Using the entries that follow, state how many lines contain "files", with no other words.

> [Collected data]
****************************************
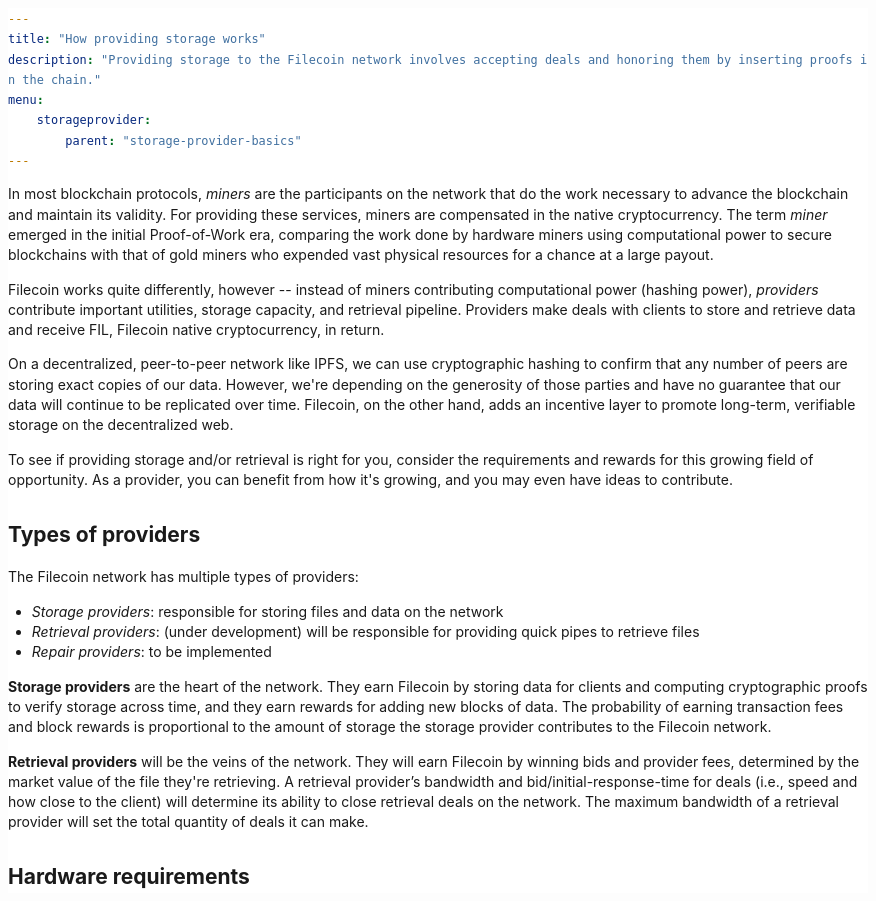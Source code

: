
 ```yaml
---
title: "How providing storage works"
description: "Providing storage to the Filecoin network involves accepting deals and honoring them by inserting proofs in the chain."
menu:
    storageprovider:
        parent: "storage-provider-basics"
---
```


In most blockchain protocols, _miners_ are the participants on the network that do the work necessary to advance the blockchain and maintain its validity. For providing these services, miners are compensated in the native cryptocurrency. The term _miner_ emerged in the initial Proof-of-Work era, comparing the work done by hardware miners using computational power to secure blockchains with that of gold miners who expended vast physical resources for a chance at a large payout.

Filecoin works quite differently, however -- instead of miners contributing computational power (hashing power), _providers_ contribute important utilities, storage capacity, and retrieval pipeline. Providers make deals with clients to store and retrieve data and receive FIL, Filecoin native cryptocurrency, in return.

On a decentralized, peer-to-peer network like IPFS, we can use cryptographic hashing to confirm that any number of peers are storing exact copies of our data. However, we're depending on the generosity of those parties and have no guarantee that our data will continue to be replicated over time. Filecoin, on the other hand, adds an incentive layer to promote long-term, verifiable storage on the decentralized web.

To see if providing storage and/or retrieval is right for you, consider the requirements and rewards for this growing field of opportunity. As a provider, you can benefit from how it's growing, and you may even have ideas to contribute.  

## Types of providers

The Filecoin network has multiple types of providers:

- _Storage providers_: responsible for storing files and data on the network
- _Retrieval providers_: (under development) will be responsible for providing quick pipes to retrieve files
- _Repair providers_: to be implemented

**Storage providers** are the heart of the network. They earn Filecoin by storing data for clients and computing cryptographic proofs to verify storage across time, and they earn rewards for adding new blocks of data. The probability of earning transaction fees and block rewards is proportional to the amount of storage the storage provider contributes to the Filecoin network.

**Retrieval providers** will be the veins of the network. They will earn Filecoin by winning bids and provider fees, determined by the market value of the file they're retrieving. A retrieval provider’s bandwidth and bid/initial-response-time for deals (i.e., speed and how close to the client) will determine its ability to close retrieval deals on the network. The maximum bandwidth of a retrieval provider will set the total quantity of deals it can make.

## Hardware requirements
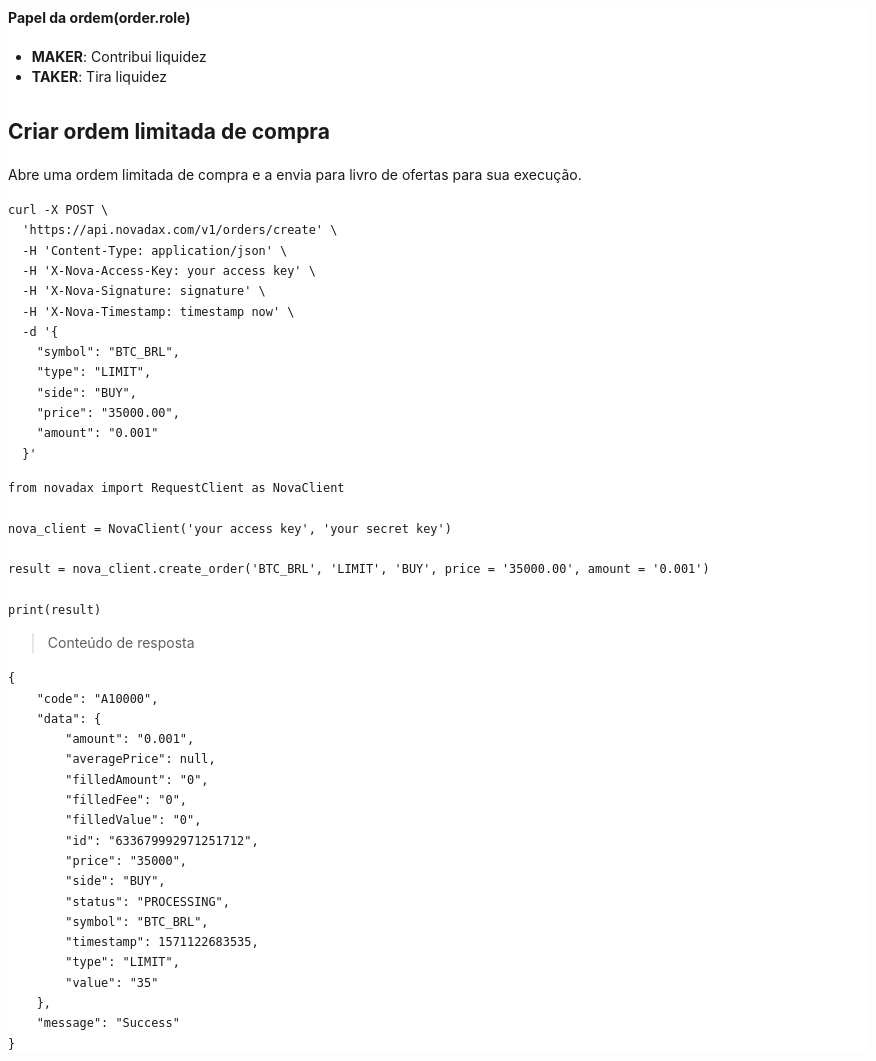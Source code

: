 
#### Papel da ordem(order.role)

*   **MAKER**: Contribui liquidez
*   **TAKER**: Tira liquidez

Criar ordem limitada de compra
------------------------------

Abre uma ordem limitada de compra e a envia para livro de ofertas para sua execução.

```
curl -X POST \
  'https://api.novadax.com/v1/orders/create' \
  -H 'Content-Type: application/json' \
  -H 'X-Nova-Access-Key: your access key' \
  -H 'X-Nova-Signature: signature' \
  -H 'X-Nova-Timestamp: timestamp now' \
  -d '{
    "symbol": "BTC_BRL",
    "type": "LIMIT",
    "side": "BUY",
    "price": "35000.00",
    "amount": "0.001"
  }'

```


```
from novadax import RequestClient as NovaClient

nova_client = NovaClient('your access key', 'your secret key')

result = nova_client.create_order('BTC_BRL', 'LIMIT', 'BUY', price = '35000.00', amount = '0.001')

print(result)

```


> Conteúdo de resposta

```
{
    "code": "A10000",
    "data": {
        "amount": "0.001",
        "averagePrice": null,
        "filledAmount": "0",
        "filledFee": "0",
        "filledValue": "0",
        "id": "633679992971251712",
        "price": "35000",
        "side": "BUY",
        "status": "PROCESSING",
        "symbol": "BTC_BRL",
        "timestamp": 1571122683535,
        "type": "LIMIT",
        "value": "35"
    },
    "message": "Success"
}

```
****************************************
> [REPLY TO THE TASK] 2